İnsanlarda GLUCOTROL XL’in doz aşımı ile ilgili iyi belgelenmiş deneyim yoktur.
Glipizid dahil sulfonilürelerin doz aşımı hipoglisemi yapabilir. Bilinç kaybı ve nörolojik bulgular
olmayan hafif hipoglisemik semptomlar oral glukoz, ilaç dozunun ayarlanması, ve/veya yemek düzeni ile agresif olarak tedavi edilmelidir. Doktor hastanın tehlikede olmadığına emin olana kadar yakın takip sürmelidir. Koma, nöbet veya diğer nörolojik bozukluklarla birlikte olan ciddi hipoglisemik reaksiyonlar nadir olarak meydana gelir fakat hemen hospitalizasyon gerektiren acil tıbbi müdahale durumlarını teşkil ederler. Eğer hipoglisemik komadan şüpheleniliyorsa ya da tanısı konmuşsa hastaya hızlı IV, konsantre (%50) glukoz solüsyonu verilmelidir.

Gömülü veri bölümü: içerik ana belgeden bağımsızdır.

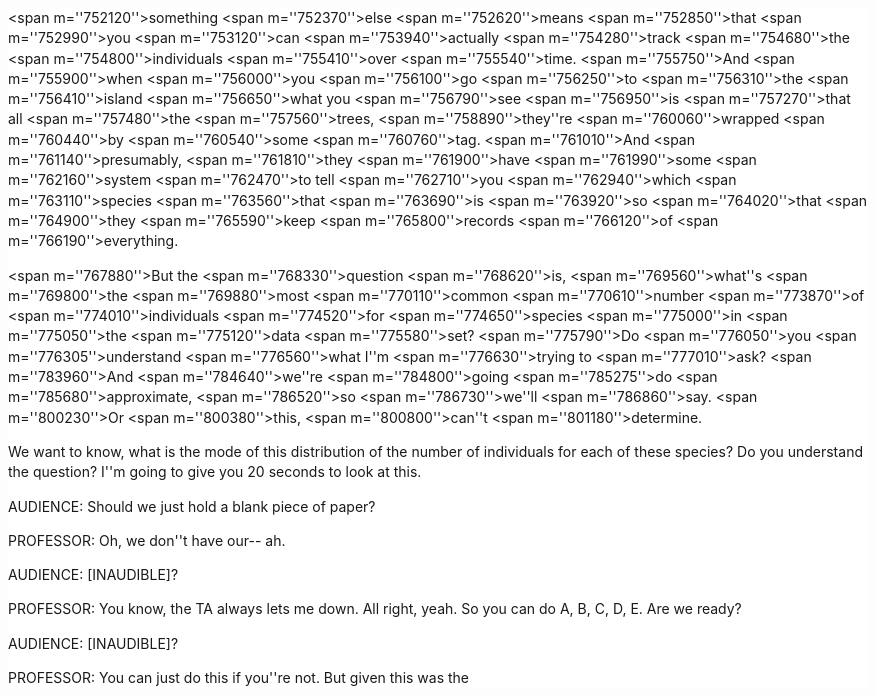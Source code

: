   <span m=''752120''>something</span> <span m=''752370''>else</span> <span m=''752620''>means</span>
  <span m=''752850''>that</span> <span m=''752990''>you</span> <span m=''753120''>can</span>
  <span m=''753940''>actually</span> <span m=''754280''>track</span> <span m=''754680''>the</span>
  <span m=''754800''>individuals</span> <span m=''755410''>over</span> <span m=''755540''>time.</span>
  <span m=''755750''>And</span> <span m=''755900''>when</span> <span m=''756000''>you</span>
  <span m=''756100''>go</span> <span m=''756250''>to</span> <span m=''756310''>the</span>
  <span m=''756410''>island</span> <span m=''756650''>what you</span> <span m=''756790''>see</span>
  <span m=''756950''>is</span> <span m=''757270''>that all</span> <span m=''757480''>the</span>
  <span m=''757560''>trees,</span> <span m=''758890''>they''re</span> <span m=''760060''>wrapped</span>
  <span m=''760440''>by</span> <span m=''760540''>some</span> <span m=''760760''>tag.</span>
  <span m=''761010''>And</span> <span m=''761140''>presumably,</span> <span m=''761810''>they</span>
  <span m=''761900''>have</span> <span m=''761990''>some</span> <span m=''762160''>system</span>
  <span m=''762470''>to tell</span> <span m=''762710''>you</span> <span m=''762940''>which</span>
  <span m=''763110''>species</span> <span m=''763560''>that</span> <span m=''763690''>is</span>
  <span m=''763920''>so</span> <span m=''764020''>that</span> <span m=''764900''>they</span>
  <span m=''765590''>keep</span> <span m=''765800''>records</span> <span m=''766120''>of</span>
  <span m=''766190''>everything.</span> </p><p><span m=''767880''>But the</span> <span
  m=''768330''>question</span> <span m=''768620''>is,</span> <span m=''769560''>what''s</span>
  <span m=''769800''>the</span> <span m=''769880''>most</span> <span m=''770110''>common</span>
  <span m=''770610''>number</span> <span m=''773870''>of</span> <span m=''774010''>individuals</span>
  <span m=''774520''>for</span> <span m=''774650''>species</span> <span m=''775000''>in</span>
  <span m=''775050''>the</span> <span m=''775120''>data</span> <span m=''775580''>set?</span>
  <span m=''775790''>Do</span> <span m=''776050''>you</span> <span m=''776305''>understand</span>
  <span m=''776560''>what I''m</span> <span m=''776630''>trying to</span> <span m=''777010''>ask?</span>
  <span m=''783960''>And</span> <span m=''784640''>we''re</span> <span m=''784800''>going</span>
  <span m=''785275''>do</span> <span m=''785680''>approximate,</span> <span m=''786520''>so</span>
  <span m=''786730''>we''ll</span> <span m=''786860''>say.</span> <span m=''800230''>Or</span>
  <span m=''800380''>this,</span> <span m=''800800''>can''t</span> <span m=''801180''>determine.</span>
  </p><p><span m=''808530''>We</span> <span m=''808630''>want</span> <span m=''808800''>to</span>
  <span m=''808880''>know,</span> <span m=''809020''>what</span> <span m=''809130''>is
  the</span> <span m=''809210''>mode</span> <span m=''809790''>of</span> <span m=''809940''>this</span>
  <span m=''810240''>distribution</span> <span m=''812600''>of</span> <span m=''813110''>the</span>
  <span m=''813220''>number</span> <span m=''813640''>of</span> <span m=''814440''>individuals</span>
  <span m=''815170''>for</span> <span m=''815380''>each</span> <span m=''815580''>of</span>
  <span m=''815640''>these</span> <span m=''815990''>species?</span> <span m=''819140''>Do
  you</span> <span m=''819290''>understand</span> <span m=''819940''>the</span> <span
  m=''820030''>question?</span> <span m=''821540''>I''m</span> <span m=''821680''>going</span>
  <span m=''821800''>to</span> <span m=''821850''>give</span> <span m=''822020''>you</span>
  <span m=''823360''>20</span> <span m=''824040''>seconds</span> <span m=''824540''>to</span>
  <span m=''824670''>look</span> <span m=''824820''>at</span> <span m=''824870''>this.</span>
  </p><p><span m=''835659''>AUDIENCE: Should we</span> <span m=''836146''>just hold
  a</span> <span m=''836633''>blank piece of</span> <span m=''837120''>paper?</span>
  </p><p><span m=''838110''>PROFESSOR: Oh,</span> <span m=''838680''>we</span> <span
  m=''838820''>don''t</span> <span m=''838960''>have</span> <span m=''839120''>our--</span>
  <span m=''839620''>ah.</span> </p><p><span m=''840516''>AUDIENCE: [INAUDIBLE]?</span>
  </p><p><span m=''842310''>PROFESSOR: You</span> <span m=''842500''>know,</span>
  <span m=''843620''>the</span> <span m=''843800''>TA</span> <span m=''844360''>always</span>
  <span m=''844610''>lets</span> <span m=''844820''>me</span> <span m=''844920''>down.</span>
  <span m=''845530''>All</span> <span m=''845740''>right,</span> <span m=''846010''>yeah.</span>
  <span m=''848310''>So</span> <span m=''848450''>you</span> <span m=''849230''>can</span>
  <span m=''849320''>do</span> <span m=''849560''>A,</span> <span m=''849940''>B,</span>
  <span m=''850320''>C,</span> <span m=''850754''>D,</span> <span m=''851188''>E.</span>
  <span m=''852924''>Are</span> <span m=''853360''>we</span> <span m=''853590''>ready?</span>
  </p><p><span m=''854070''>AUDIENCE: [INAUDIBLE]?</span> </p><p><span m=''861570''>PROFESSOR:
  You</span> <span m=''861770''>can</span> <span m=''861870''>just</span> <span m=''862150''>do</span>
  <span m=''862270''>this</span> <span m=''862650''>if</span> <span m=''862770''>you''re</span>
  <span m=''863060''>not.</span> <span m=''863680''>But</span> <span m=''864080''>given</span>
  <span m=''864320''>this</span> <span m=''864480''>was</span> <span m=''864600''>the</span>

Bunu, kan glukozunu 100 mg/dL’nin (5.55 mmol/L) üzerinde bir seviyede tutacak bir hızda devamlı infüzyon yoluyla verilen seyreltilmiş (% 10) glukoz solüsyonu izlemelidir. Klinik düzelmenin ardından hipoglisemi tekrar meydana gelebileceğinden hastalar en az 24 - 48 saat yakından takip edilmelidir. Karaciğer hastalığı olanlarda glipizidin plazmadan temizlenmesi uzayabilir. Glipizid yoğun olarak proteine bağlandığından, diyalizin faydası yoktur.